Travelers May See Faster Lines, But Not Everywhere
For passengers, the most visible promise is faster airport security. TSA says Gold+ airports would be able to deploy new technology more quickly and tailor lane operations to local traffic patterns.
That could mean better staffing during peak travel banks, faster maintenance when machines fail, improved real-time performance monitoring and more flexible checkpoint designs. The agency has also said travelers should not face added costs for staffing, equipment or maintenance under the program.
But the effect would not be universal. No Gold+ airport has been formally announced, and the program would apply only where airports choose to participate and contracts are awarded. Travelers could eventually see different checkpoint experiences depending on the airport, raising questions about consistency across the national aviation system.
The program is also separate from TSA PreCheck and CLEAR-style identity services. Gold+ is about who operates and equips screening lanes, not a new paid passenger shortcut.
Critics Warn Of Uneven Security Standards
The sharpest criticism centers on whether private contractors could create uneven performance across airports or make safety vulnerable to cost-cutting.
Union officials and privatization skeptics argue that airport screening is a national security function, not a service that should be shaped by commercial incentives. Their concern is that contractors under pressure to meet cost targets could understaff lanes, push employees harder or prioritize speed over careful screening.
TSA’s framework attempts to answer that concern by keeping federal oversight in place. The agency would still set standards, inspect operations and certify equipment and procedures. Contractors would also have to show financial stability, staffing plans, surge capacity, training processes and credible technology proposals.

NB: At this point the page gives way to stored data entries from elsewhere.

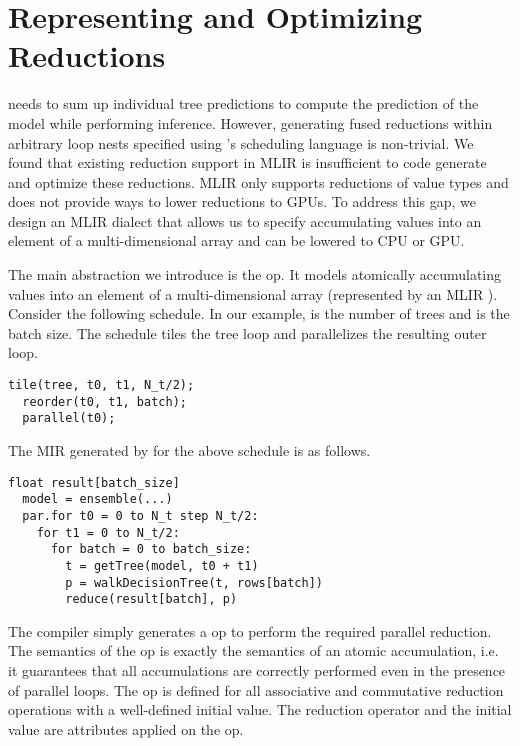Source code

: \section{Representing and Optimizing Reductions}
\label{sec:reduction}
\Treebeard{} needs to sum up individual tree predictions to compute 
the prediction of the model while performing inference. However,
generating fused reductions within arbitrary loop nests specified 
using \Treebeard{}'s scheduling language is non-trivial. We found 
that existing reduction support in MLIR is insufficient to code
generate and optimize these reductions. MLIR only supports reductions
of value types and does not provide ways to lower reductions to GPUs. 
To address this gap, we design an MLIR dialect that allows us to
specify accumulating values into an element of a multi-dimensional array
and can be lowered to CPU or GPU. 

The main abstraction we introduce is the  op. It models 
atomically accumulating values into an element of a 
multi-dimensional array (represented by an MLIR ).
Consider the following \Treebeard{} schedule.
In our example,  is the number of trees 
and  is the batch size. The schedule tiles the 
tree loop and parallelizes the resulting outer loop.
\begin{lstlisting}[style=c++]
  tile(tree, t0, t1, N_t/2);
  reorder(t0, t1, batch);
  parallel(t0);
\end{lstlisting}

The MIR generated by \Treebeard{} for the above schedule is as follows. 
\begin{lstlisting}[style=c++]
  float result[batch_size]
  model = ensemble(...) 
  par.for t0 = 0 to N_t step N_t/2:
    for t1 = 0 to N_t/2:
      for batch = 0 to batch_size:
        t = getTree(model, t0 + t1) 
        p = walkDecisionTree(t, rows[batch])
        reduce(result[batch], p)
\end{lstlisting}

The compiler simply generates a  op to perform
the required parallel reduction. 
The semantics of the  op is exactly the semantics of 
an atomic accumulation, i.e. it guarantees that all accumulations 
are correctly performed even in the presence of parallel loops. 
The  op is defined for all associative and commutative
reduction operations with a well-defined initial value. The 
reduction operator and the initial value are attributes applied
on the  op.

Even with those safeguards, the public debate is likely to intensify. Airport screening is one of the most visible federal security functions in daily life, and any shift toward private management is likely to draw scrutiny from Congress, workers and frequent travelers.
What Happens Next
The immediate next step is industry feedback after the May 21 meeting. TSA will then decide how to revise the framework before issuing a formal solicitation, though no final contract date has been announced.
Major questions remain: which airports may volunteer first, whether large hubs will embrace the model, how contractors will be selected, and how TSA will measure whether Gold+ actually improves security and wait times.
For now, TSA Gold+ is not a nationwide replacement for federal airport screening. It is a voluntary pilot-style expansion of private-sector involvement at select airports. The proposal’s success will depend on whether it can deliver faster lines and newer technology without weakening the uniform security standards travelers expect every time they fly.